Beijing Housing Rights Activist Ni Yulan Sentenced to Two YearsComments Off on Beijing Housing Rights Activist Ni Yulan Sentenced to Two Years
(Chinese Human Rights Defenders, December 18, 2008) – a Beijing-based housing rights activist and former lawyer, Ni Yulan (倪玉兰), was sentenced to two years’ imprisonment for “obstructing official business” by Xicheng District Court in Beijing.
According to Civil Rights and Livelihood Watch (CRLW), only four people were permitted to attend the trial which began at 9 a.m. Apart from Ni’s daughter, the rest who attended were court officials. Ni’s husband and family and thirty petitioners in support of the activist were barred from attending even though two members of Ni’s family had obtained a permit to attend the trial.
Ni’s family originally hired a lawyer to represent her, but Ni’s husband, Dong Jiqin (董继勤), later decided to represent Ni himself. The court refused the request, however, because Dong is one of the “stakeholders” to the case. Ni’s daughter also requested to represent Ni at the trial but her request was refused. When Ni defended herself at the trial, she was repeatedly interrupted by the judge.
Ni’s family has not yet decided whether or not to appeal.
CHRD calls the trial a travesty of justice and calls on the Chinese government to initiate an independent investigation into Ni’s allegation that she was tortured in detention.
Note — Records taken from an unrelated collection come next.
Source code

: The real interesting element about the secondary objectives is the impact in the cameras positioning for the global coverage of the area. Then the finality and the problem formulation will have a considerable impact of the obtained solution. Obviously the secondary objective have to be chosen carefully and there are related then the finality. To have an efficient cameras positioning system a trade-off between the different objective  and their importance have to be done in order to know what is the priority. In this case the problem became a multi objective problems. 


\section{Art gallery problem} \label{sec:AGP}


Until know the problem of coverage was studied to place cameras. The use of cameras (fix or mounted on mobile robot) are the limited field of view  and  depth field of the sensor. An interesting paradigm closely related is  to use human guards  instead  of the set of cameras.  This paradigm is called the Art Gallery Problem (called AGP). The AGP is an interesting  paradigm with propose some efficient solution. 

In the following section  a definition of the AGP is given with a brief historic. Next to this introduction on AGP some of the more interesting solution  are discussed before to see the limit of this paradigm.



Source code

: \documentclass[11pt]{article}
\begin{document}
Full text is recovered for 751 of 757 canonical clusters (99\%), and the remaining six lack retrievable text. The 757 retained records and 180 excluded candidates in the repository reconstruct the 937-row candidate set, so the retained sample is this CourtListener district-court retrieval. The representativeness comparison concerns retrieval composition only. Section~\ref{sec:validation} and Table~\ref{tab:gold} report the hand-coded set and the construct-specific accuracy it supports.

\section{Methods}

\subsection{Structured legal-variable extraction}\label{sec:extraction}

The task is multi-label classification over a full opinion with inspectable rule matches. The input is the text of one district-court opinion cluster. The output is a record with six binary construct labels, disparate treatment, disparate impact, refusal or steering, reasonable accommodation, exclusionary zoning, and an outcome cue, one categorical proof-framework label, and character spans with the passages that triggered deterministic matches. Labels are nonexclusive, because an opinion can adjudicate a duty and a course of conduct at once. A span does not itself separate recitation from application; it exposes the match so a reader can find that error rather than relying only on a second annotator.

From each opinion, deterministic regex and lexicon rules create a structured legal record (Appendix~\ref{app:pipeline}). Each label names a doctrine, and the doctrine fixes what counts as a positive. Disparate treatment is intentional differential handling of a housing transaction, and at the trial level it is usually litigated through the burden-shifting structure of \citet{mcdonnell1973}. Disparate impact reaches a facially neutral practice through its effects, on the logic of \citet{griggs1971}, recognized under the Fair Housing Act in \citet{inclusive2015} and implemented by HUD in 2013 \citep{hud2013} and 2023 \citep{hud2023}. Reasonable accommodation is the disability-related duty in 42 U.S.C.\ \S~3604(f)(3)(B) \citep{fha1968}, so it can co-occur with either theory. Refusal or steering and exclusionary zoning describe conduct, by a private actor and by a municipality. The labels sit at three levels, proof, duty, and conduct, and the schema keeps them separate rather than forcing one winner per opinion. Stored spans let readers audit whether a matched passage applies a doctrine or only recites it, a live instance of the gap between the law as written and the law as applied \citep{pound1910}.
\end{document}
CHRD believes that Ni has been detained solely for peacefully assisting fellow citizens in defending their human rights. The authorities have abused Ni’s rights to freedom of association and adequate housing, guaranteed in, respectively, Article 22 of the International Covenant on Civil and Political Rights, which China has signed and Article 11 of the International Covenant on Economic, Social and Cultural Rights, which China has signed and ratified. The right to defend human rights is guaranteed in the Declaration to Protect Human Rights Defenders, which China endorsed in 1999. The right to freedom of association is also guaranteed in Article 35 of the Chinese Constitution.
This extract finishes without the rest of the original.